___ RECORDS PROVIDED

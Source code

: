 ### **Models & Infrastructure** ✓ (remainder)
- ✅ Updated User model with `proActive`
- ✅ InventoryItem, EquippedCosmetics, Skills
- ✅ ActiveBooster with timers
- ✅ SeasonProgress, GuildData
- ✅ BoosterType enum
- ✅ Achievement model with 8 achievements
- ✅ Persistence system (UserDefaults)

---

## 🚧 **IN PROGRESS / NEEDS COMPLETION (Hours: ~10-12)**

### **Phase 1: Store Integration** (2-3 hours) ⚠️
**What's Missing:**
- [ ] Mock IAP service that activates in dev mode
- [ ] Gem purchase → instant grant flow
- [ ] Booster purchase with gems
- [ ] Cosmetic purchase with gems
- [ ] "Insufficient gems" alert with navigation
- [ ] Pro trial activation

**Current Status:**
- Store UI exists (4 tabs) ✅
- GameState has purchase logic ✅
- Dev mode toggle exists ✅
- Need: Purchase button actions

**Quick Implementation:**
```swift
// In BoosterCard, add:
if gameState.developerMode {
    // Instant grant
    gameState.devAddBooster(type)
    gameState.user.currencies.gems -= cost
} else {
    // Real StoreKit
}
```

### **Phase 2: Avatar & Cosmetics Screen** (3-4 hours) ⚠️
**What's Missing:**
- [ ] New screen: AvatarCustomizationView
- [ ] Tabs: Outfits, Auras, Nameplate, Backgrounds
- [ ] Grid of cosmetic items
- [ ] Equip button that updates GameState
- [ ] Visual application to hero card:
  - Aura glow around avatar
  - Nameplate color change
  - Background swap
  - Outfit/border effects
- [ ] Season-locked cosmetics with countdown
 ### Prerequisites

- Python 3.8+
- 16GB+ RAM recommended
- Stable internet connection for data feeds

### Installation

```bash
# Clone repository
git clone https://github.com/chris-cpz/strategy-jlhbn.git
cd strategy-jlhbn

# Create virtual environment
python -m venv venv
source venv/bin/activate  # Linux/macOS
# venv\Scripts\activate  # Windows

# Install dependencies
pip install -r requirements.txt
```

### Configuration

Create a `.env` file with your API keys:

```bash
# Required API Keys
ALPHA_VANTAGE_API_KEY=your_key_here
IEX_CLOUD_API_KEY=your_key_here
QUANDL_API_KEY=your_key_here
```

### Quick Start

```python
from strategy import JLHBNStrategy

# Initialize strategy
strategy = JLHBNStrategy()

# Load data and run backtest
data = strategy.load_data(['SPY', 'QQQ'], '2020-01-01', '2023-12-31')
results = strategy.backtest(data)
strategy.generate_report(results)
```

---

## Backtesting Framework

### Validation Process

______

■ **PROBLEM STATEMENT**: The response should be an exact repeat of the data above.

■ **TASK RESULT**:
Source code

: ### **Models & Infrastructure** ✓ (remainder)
- ✅ Updated User model with `proActive`
- ✅ InventoryItem, EquippedCosmetics, Skills
- ✅ ActiveBooster with timers
- ✅ SeasonProgress, GuildData
- ✅ BoosterType enum
- ✅ Achievement model with 8 achievements
- ✅ Persistence system (UserDefaults)

---

## 🚧 **IN PROGRESS / NEEDS COMPLETION (Hours: ~10-12)**

### **Phase 1: Store Integration** (2-3 hours) ⚠️
**What's Missing:**
- [ ] Mock IAP service that activates in dev mode
- [ ] Gem purchase → instant grant flow
- [ ] Booster purchase with gems
- [ ] Cosmetic purchase with gems
- [ ] "Insufficient gems" alert with navigation
- [ ] Pro trial activation

**Current Status:**
- Store UI exists (4 tabs) ✅
- GameState has purchase logic ✅
- Dev mode toggle exists ✅
- Need: Purchase button actions

**Quick Implementation:**
```swift
// In BoosterCard, add:
if gameState.developerMode {
    // Instant grant
    gameState.devAddBooster(type)
    gameState.user.currencies.gems -= cost
} else {
    // Real StoreKit
}
```

### **Phase 2: Avatar & Cosmetics Screen** (3-4 hours) ⚠️
**What's Missing:**
- [ ] New screen: AvatarCustomizationView
- [ ] Tabs: Outfits, Auras, Nameplate, Backgrounds
- [ ] Grid of cosmetic items
- [ ] Equip button that updates GameState
- [ ] Visual application to hero card:
  - Aura glow around avatar
  - Nameplate color change
  - Background swap
  - Outfit/border effects
- [ ] Season-locked cosmetics with countdown
 ### Prerequisites

- Python 3.8+
- 16GB+ RAM recommended
- Stable internet connection for data feeds

### Installation

```bash
# Clone repository
git clone https://github.com/chris-cpz/strategy-jlhbn.git
cd strategy-jlhbn

# Create virtual environment
python -m venv venv
source venv/bin/activate  # Linux/macOS
# venv\Scripts\activate  # Windows

# Install dependencies
pip install -r requirements.txt
```

### Configuration

Create a `.env` file with your API keys:

```bash
# Required API Keys
ALPHA_VANTAGE_API_KEY=your_key_here
IEX_CLOUD_API_KEY=your_key_here
QUANDL_API_KEY=your_key_here
```

### Quick Start

```python
from strategy import JLHBNStrategy

# Initialize strategy
strategy = JLHBNStrategy()

# Load data and run backtest
data = strategy.load_data(['SPY', 'QQQ'], '2020-01-01', '2023-12-31')
results = strategy.backtest(data)
strategy.generate_report(results)
```

---

## Backtesting Framework

### Validation Process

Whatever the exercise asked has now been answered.